TBILISI, DFWatch–Former president of Georgia Mikheil Saakashvili broke through the border to Ukraine on Sunday, aided by a crowd of supporters.

At first, the train he was riding from Poland, bound for the Ukrainian city of Lviv, was held at the border in Przemysl, but the Georgian-born politician Mikheil Saakashvili, who vowed a few weeks ago to return to Ukraine, instead took a bus to another border crossing at Shehyni, where he succeeded in breaking through a cordon of police.

In front of numerous TV crews, he has crossed the Polish border and while in the neutral strip  a crowd of his supporters ran toward the police cordon, took hold of him and forced their way back to Ukrainian side of the border.

Saakashvili is now on his way to Lviv, a city in western Ukraine, and he is expected to go later to the capital Kyiv.

Saakashvili was this year stripped of his Ukrainian citizenship and a few years ago of his Georgian citizenship. His entry to Ukraine today took place despite the threat of detention and possible extradition to his native Georgia, where he is wanted on several charges and may face imprisonment.

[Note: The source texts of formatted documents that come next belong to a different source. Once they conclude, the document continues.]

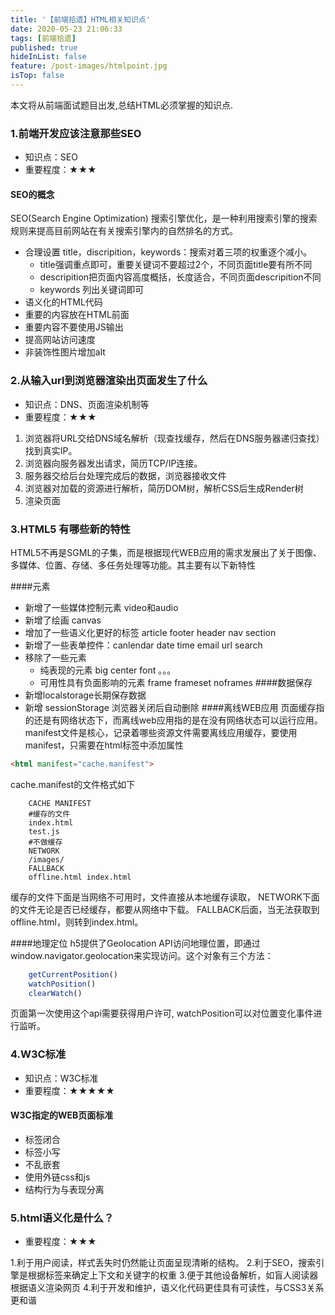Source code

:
 ```yaml
---
title: '【前端拾遗】HTML相关知识点'
date: 2020-05-23 21:06:33
tags: [前端拾遗]
published: true
hideInList: false
feature: /post-images/htmlpoint.jpg
isTop: false
---
```


本文将从前端面试题目出发,总结HTML必须掌握的知识点.
<!-- more -->

### 1.前端开发应该注意那些SEO

- 知识点：SEO
- 重要程度：★★★

#### SEO的概念
SEO(Search Engine Optimization) 搜索引擎优化，是一种利用搜索引擎的搜索规则来提高目前网站在有关搜索引擎内的自然排名的方式。

- 合理设置 title，discripition，keywords：搜索对着三项的权重逐个减小。
    - title强调重点即可，重要关键词不要超过2个，不同页面title要有所不同
    - descripition把页面内容高度概括，长度适合，不同页面descripition不同
    - keywords 列出关键词即可
- 语义化的HTML代码
- 重要的内容放在HTML前面
- 重要内容不要使用JS输出
- 提高网站访问速度
- 非装饰性图片增加alt

### 2.从输入url到浏览器渲染出页面发生了什么

- 知识点：DNS、页面渲染机制等
- 重要程度：★★★

1. 浏览器将URL交给DNS域名解析（现查找缓存，然后在DNS服务器递归查找）找到真实IP。
2. 浏览器向服务器发出请求，简历TCP/IP连接。
3. 服务器交给后台处理完成后的数据，浏览器接收文件
4. 浏览器对加载的资源进行解析，简历DOM树，解析CSS后生成Render树
5. 渲染页面


### 3.HTML5 有哪些新的特性

HTML5不再是SGML的子集，而是根据现代WEB应用的需求发展出了关于图像、多媒体、位置、存储、多任务处理等功能。其主要有以下新特性

####元素
- 新增了一些媒体控制元素  video和audio
- 新增了绘画 canvas
- 增加了一些语义化更好的标签  article footer header nav section
- 新增了一些表单控件：canlendar date time email url search
- 移除了一些元素
    - 纯表现的元素  big center font 。。。
    - 可用性具有负面影响的元素  frame  frameset noframes
####数据保存
-   新增localstorage长期保存数据
-   新增 sessionStorage 浏览器关闭后自动删除
####离线WEB应用
页面缓存指的还是有网络状态下，而离线web应用指的是在没有网络状态可以运行应用。manifest文件是核心，记录着哪些资源文件需要离线应用缓存，要使用manifest，只需要在html标签中添加属性
```html
<html manifest="cache.manifest">
```
cache.manifest的文件格式如下
```vim
    CACHE MANIFEST
    #缓存的文件
    index.html
    test.js
    #不做缓存
    NETWORK
    /images/
    FALLBACK
    offline.html index.html
```
缓存的文件下面是当网络不可用时，文件直接从本地缓存读取，
NETWORK下面的文件无论是否已经缓存，都要从网络中下载。
FALLBACK后面，当无法获取到offline.html，则转到index.html。

####地理定位
h5提供了Geolocation API访问地理位置，即通过window.navigator.geolocation来实现访问。这个对象有三个方法：
```javascript
    getCurrentPosition()
    watchPosition()
    clearWatch()
```
页面第一次使用这个api需要获得用户许可, watchPosition可以对位置变化事件进行监听。

### 4.W3C标准
- 知识点：W3C标准
- 重要程度：★★★★★
#### W3C指定的WEB页面标准
- 标签闭合
- 标签小写
- 不乱嵌套
- 使用外链css和js
- 结构行为与表现分离

### 5.html语义化是什么？
- 重要程度：★★★

1.利于用户阅读，样式丢失时仍然能让页面呈现清晰的结构。
2.利于SEO，搜索引擎是根据标签来确定上下文和关键字的权重
3.便于其他设备解析，如盲人阅读器根据语义渲染网页
4.利于开发和维护，语义化代码更佳具有可读性，与CSS3关系更和谐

“Shevardnadze didn’t fear me as much as Poroshenko does,” Saakashvili said in remarks to the media in Rzeszow, Poland en route to Ukraine on Sunday.

He has changed his previously announced plan to enter Ukraine at the Korczowa-Krakovets border crossing and instead chose to head for Ukraine by train.

Earlier, Ukrainian authorities stated that they wouldn’t allow him in.

Saakashvili, who served 18 months as governor of Ukraine’s Odessa region, was accompanied by his wife, Sandra Roelofs and his younger son, Nikoloz, as well as Ukraine’s former PM Yulia Timoshenko and Polish MEP Jacek Saryusz-Wolski and several Ukrainian opposition MPs.

The former governor claimed he had to change his route because Ukrainian authorities had sent so-called ‘titushki’ to thwart his entry to the country. ‘Titushki’ refers to groups of thugs utilized by Ukrainian authorities to break the EuroMaidan protests in 2013 and 2014. The Ukrainian opposition today argues that the current authorities are using the same style of tactics. Some of the ‘titushki’ have been rounded up or detained by police.

A large crowd of Saakashvili supporters left a makeshift camp at Krakovets and moved to Lviv train station. Police units also have been amassed in Lviv.

Tens of Ukrainian opposition MPs also came to the border to meet Saakashvili and facilitate his crossing, the former Odessa governor said. Some of them entered Poland and joined Saakashvili.